------ RECORD SET ------
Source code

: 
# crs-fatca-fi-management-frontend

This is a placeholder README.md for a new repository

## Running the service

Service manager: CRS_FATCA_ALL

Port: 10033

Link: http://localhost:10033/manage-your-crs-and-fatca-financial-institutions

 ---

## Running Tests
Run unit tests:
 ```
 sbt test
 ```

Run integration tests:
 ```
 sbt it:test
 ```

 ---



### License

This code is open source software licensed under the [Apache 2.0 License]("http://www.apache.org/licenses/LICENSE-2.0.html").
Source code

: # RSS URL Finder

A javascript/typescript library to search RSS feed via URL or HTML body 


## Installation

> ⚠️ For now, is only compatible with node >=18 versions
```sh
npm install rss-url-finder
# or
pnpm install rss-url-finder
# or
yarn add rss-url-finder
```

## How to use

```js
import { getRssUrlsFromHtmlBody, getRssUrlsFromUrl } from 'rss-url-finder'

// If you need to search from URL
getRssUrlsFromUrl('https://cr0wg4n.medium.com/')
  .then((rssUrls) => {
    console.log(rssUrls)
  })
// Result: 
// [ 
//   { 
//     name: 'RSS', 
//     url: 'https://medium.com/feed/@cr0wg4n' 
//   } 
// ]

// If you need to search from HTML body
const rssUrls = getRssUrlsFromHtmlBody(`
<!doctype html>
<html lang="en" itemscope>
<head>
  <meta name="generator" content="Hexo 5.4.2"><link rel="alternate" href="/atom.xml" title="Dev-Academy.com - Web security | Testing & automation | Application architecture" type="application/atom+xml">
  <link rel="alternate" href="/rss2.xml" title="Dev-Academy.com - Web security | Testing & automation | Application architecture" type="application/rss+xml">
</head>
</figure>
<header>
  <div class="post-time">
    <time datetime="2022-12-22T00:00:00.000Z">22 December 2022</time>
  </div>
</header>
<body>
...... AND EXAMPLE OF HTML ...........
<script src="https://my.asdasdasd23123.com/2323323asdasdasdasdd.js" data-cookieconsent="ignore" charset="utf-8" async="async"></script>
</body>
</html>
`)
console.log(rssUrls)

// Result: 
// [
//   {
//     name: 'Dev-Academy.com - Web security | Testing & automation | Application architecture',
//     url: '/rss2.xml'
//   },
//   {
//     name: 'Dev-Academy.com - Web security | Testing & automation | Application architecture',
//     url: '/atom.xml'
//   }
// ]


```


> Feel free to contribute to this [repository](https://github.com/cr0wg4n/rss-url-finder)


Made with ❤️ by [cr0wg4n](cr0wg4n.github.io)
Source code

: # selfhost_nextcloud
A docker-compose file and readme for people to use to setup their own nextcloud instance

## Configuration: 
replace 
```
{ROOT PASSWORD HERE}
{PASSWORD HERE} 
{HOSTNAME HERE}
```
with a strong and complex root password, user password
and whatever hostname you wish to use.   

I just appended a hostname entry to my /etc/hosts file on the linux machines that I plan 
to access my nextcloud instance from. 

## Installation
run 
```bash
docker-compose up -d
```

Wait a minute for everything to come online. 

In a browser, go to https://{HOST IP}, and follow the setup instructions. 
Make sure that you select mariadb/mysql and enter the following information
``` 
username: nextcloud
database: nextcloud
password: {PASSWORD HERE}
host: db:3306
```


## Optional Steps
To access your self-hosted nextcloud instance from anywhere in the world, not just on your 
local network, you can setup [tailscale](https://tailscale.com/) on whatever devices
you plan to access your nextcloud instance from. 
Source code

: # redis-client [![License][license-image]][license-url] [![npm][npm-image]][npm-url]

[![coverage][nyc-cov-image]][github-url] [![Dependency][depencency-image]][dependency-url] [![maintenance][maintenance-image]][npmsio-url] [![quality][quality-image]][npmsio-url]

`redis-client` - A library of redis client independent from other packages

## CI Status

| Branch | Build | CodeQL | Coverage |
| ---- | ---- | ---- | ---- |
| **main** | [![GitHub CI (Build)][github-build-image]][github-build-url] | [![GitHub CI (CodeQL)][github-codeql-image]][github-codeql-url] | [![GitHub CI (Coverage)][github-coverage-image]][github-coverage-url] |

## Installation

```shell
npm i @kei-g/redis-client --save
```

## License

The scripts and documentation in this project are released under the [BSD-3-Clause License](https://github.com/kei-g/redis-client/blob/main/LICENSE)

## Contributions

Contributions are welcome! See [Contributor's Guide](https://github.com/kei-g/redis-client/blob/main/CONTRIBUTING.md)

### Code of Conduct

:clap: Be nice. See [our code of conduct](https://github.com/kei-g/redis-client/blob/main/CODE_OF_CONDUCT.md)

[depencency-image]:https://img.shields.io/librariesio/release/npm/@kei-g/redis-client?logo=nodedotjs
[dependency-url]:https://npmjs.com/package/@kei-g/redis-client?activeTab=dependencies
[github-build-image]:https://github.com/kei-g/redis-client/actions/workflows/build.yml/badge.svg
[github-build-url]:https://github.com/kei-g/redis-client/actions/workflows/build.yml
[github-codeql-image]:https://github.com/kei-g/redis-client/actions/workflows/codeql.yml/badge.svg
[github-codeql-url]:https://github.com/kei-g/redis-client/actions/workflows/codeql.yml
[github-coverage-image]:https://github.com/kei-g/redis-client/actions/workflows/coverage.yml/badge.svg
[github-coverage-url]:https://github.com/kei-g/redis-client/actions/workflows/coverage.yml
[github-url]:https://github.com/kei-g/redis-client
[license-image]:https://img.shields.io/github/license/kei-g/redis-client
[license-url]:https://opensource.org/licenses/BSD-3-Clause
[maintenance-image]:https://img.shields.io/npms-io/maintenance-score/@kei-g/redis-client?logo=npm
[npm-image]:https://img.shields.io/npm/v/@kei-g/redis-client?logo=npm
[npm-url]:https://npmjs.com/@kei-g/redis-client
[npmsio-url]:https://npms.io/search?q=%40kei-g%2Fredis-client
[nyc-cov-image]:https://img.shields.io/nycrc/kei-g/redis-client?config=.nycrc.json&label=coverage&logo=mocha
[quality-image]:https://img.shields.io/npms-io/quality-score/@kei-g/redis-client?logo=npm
------
— TASK GOAL —
Print the line containing "[license-url]:https://opensource.org/licenses/BSD-3-Clause", then every line after it through the last line of the records, each exactly as written; nothing else belongs in the answer.

— EXPECTED ANSWER —
[license-url]:https://opensource.org/licenses/BSD-3-Clause
[maintenance-image]:https://img.shields.io/npms-io/maintenance-score/@kei-g/redis-client?logo=npm
[npm-image]:https://img.shields.io/npm/v/@kei-g/redis-client?logo=npm
[npm-url]:https://npmjs.com/@kei-g/redis-client
[npmsio-url]:https://npms.io/search?q=%40kei-g%2Fredis-client
[nyc-cov-image]:https://img.shields.io/nycrc/kei-g/redis-client?config=.nycrc.json&label=coverage&logo=mocha
[quality-image]:https://img.shields.io/npms-io/quality-score/@kei-g/redis-client?logo=npm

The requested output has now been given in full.